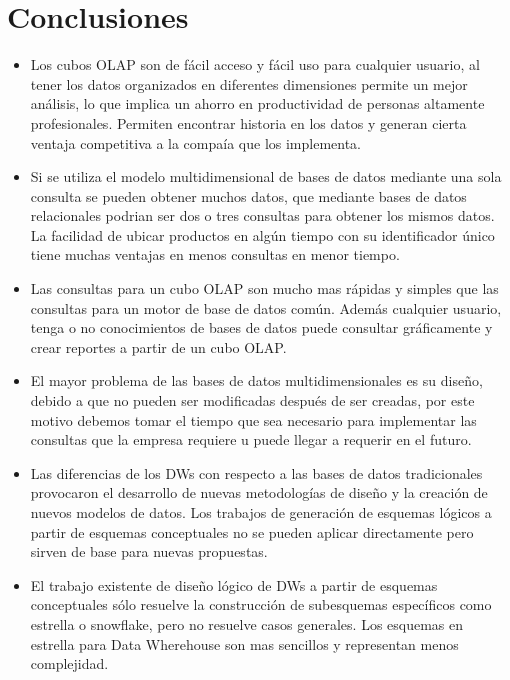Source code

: \documentclass[DIV=calc, paper=a4, fontsize=11pt, twocolumn]{scrartcl}	 %
\begin{document}
\section*{Conclusiones}

\begin{itemize}
\item Los cubos OLAP son de f\'{a}cil acceso y f\'{a}cil uso para cualquier usuario, al tener los datos organizados en diferentes dimensiones permite un mejor análisis, lo que implica un ahorro en productividad de personas altamente profesionales. Permiten encontrar historia en los datos y generan cierta ventaja competitiva a la compa\'{i}a que los implementa.
\item Si se utiliza el modelo multidimensional de bases de datos mediante una sola consulta se pueden obtener muchos datos, que mediante bases de datos relacionales podrian ser dos o tres consultas para obtener los mismos datos. La facilidad de ubicar productos en alg\'{u}n tiempo con su identificador \'{u}nico tiene muchas ventajas en menos consultas en menor tiempo.
\item Las consultas para un cubo OLAP son mucho mas r\'{a}pidas y simples que las consultas para un motor de base de datos com\'{u}n. Adem\'{a}s cualquier usuario, tenga o no conocimientos de bases de datos puede consultar gr\'{a}ficamente y crear reportes a partir de un cubo OLAP.
\item El mayor problema de las bases de datos multidimensionales es su dise\~{n}o, debido a que no pueden ser modificadas despu\'{e}s de ser creadas, por este motivo debemos tomar el tiempo que sea necesario para implementar las consultas que la empresa requiere u puede llegar a requerir en el futuro.
\item Las diferencias de los DWs con respecto a las bases de datos tradicionales provocaron el desarrollo de
nuevas metodolog\'{i}as de dise\~{n}o y la creaci\'{o}n de nuevos modelos de datos. Los trabajos de generaci\'{o}n de
esquemas l\'{o}gicos a partir de esquemas conceptuales no se pueden aplicar directamente pero sirven de
base para nuevas propuestas.
\item El trabajo existente de dise\~{n}o l\'{o}gico de DWs a partir de esquemas conceptuales s\'{o}lo resuelve la
construcci\'{o}n de subesquemas espec\'{i}ficos como estrella o snowflake, pero no resuelve casos generales. Los esquemas en estrella para Data Wherehouse son mas sencillos y representan menos complejidad.
\end{itemize}
\end{document}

=-=-=

*Exercise aim*
When the entries above show the word "pero" in a line, copy that line out.

*Solved problem*
esquemas l\'{o}gicos a partir de esquemas conceptuales no se pueden aplicar directamente pero sirven de
construcci\'{o}n de subesquemas espec\'{i}ficos como estrella o snowflake, pero no resuelve casos generales. Los esquemas en estrella para Data Wherehouse son mas sencillos y representan menos complejidad.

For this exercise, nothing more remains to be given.